THE scrapping of major flood defence schemes in Leeds and York, as well as other locations across the region, goes to the heart of the conundrum on public spending. These projects are necessary, but unaffordable at present.
In this context, Yorkshire Water’s proposed involvement offers a way forward that, potentially, breaks the logjam and ensures that more homes, and businesses, are protected in the future.
Crucially, the utility company offers a region-wide perspective – a new flood barrier may protect one community but have repercussions for other locations both upstream and downstream. This engineering expertise should mean that a river’s catchment area is considered in its entirety when any plans are drawn up.
However, some wider issues need to be addressed. Residents already pay for flood defences via the council tax and also general taxation. Should they, and especially people living on high ground, pay even more in water charges when this bill continues to rise by more than inflation?
The counter-argument, advocated by City of York MP Hugh Bayley, is that this would be fairer than the Government levying a “flood tax” on those specific areas that benefit from new defences – and endless arguments about who is classed as a beneficiary.
Though Yorkshire Water, as part of the Kelda Group, has the financial means to raise significant sums to pay for improvements, this will, nevertheless, have to be regulated to assuage those who contended that the privatised utilities continue to put the interests of shareholders before the delivery of public services.
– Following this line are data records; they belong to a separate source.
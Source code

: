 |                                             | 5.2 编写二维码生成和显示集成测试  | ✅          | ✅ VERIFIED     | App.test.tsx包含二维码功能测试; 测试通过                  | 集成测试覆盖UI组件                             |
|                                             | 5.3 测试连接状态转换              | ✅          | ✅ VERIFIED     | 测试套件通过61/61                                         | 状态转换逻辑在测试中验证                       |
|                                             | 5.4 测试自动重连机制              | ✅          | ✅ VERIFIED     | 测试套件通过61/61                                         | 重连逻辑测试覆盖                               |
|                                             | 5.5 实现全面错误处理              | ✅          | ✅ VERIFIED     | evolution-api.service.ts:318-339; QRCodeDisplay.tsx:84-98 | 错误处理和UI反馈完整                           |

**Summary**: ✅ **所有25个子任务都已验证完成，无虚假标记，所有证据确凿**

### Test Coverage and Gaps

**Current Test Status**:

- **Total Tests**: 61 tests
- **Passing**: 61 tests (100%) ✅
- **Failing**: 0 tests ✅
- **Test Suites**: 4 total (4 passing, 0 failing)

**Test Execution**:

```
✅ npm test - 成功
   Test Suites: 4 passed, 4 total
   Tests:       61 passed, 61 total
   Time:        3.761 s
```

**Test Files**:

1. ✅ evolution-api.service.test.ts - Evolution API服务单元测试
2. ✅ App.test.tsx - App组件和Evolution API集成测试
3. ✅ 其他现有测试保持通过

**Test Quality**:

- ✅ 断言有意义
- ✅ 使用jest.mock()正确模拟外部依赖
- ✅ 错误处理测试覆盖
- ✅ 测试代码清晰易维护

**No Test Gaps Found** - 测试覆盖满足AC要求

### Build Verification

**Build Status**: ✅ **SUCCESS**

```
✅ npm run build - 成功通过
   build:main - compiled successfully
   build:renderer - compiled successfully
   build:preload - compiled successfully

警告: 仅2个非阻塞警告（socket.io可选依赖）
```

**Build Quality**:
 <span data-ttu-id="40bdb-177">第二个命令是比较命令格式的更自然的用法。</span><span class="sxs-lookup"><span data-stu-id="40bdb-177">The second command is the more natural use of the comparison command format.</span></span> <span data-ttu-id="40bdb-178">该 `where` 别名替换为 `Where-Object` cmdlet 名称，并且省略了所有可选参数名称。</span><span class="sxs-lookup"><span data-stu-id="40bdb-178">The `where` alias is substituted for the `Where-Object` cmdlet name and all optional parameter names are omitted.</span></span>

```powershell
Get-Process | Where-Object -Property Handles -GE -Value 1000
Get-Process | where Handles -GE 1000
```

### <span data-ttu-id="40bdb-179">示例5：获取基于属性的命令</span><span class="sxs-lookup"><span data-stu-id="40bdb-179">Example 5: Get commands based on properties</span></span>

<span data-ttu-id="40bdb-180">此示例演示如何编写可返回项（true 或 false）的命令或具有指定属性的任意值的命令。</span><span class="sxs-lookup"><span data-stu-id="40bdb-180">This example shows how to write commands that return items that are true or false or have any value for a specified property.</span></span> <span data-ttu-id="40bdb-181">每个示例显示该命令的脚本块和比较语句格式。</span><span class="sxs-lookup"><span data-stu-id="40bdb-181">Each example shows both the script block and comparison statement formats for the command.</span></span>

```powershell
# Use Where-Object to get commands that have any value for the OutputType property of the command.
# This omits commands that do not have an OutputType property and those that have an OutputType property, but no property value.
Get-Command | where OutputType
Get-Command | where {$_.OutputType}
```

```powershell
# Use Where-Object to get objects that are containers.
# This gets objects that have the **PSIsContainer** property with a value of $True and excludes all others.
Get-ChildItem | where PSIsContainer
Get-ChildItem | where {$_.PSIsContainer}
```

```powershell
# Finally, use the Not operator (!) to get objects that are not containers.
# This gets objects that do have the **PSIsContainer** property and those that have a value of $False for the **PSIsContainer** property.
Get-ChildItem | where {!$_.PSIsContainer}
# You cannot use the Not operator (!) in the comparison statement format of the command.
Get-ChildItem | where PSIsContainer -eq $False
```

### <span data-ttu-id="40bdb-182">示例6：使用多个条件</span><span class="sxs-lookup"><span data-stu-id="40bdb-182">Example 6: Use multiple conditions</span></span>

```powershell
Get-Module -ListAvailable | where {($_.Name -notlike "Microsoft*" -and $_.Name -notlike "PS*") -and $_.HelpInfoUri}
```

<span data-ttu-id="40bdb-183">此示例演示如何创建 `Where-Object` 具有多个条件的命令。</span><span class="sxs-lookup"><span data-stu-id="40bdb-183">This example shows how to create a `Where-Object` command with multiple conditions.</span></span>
Nevertheless, this should not preclude Ministers and others from exploring this proposal in greater detail. Given that every last penny appears to have been wrung out of the Treasury’s coffers for the foreseeable future, and that climate change is here to stay, a new approach is certainly required to protect those areas that are repeatedly prone to flooding – or an even greater bill, to industry and the Government, if a commercial hub like Leeds was to be subjected to flood waters marginally higher than the near-disastrous levels witnessed nearly four years ago.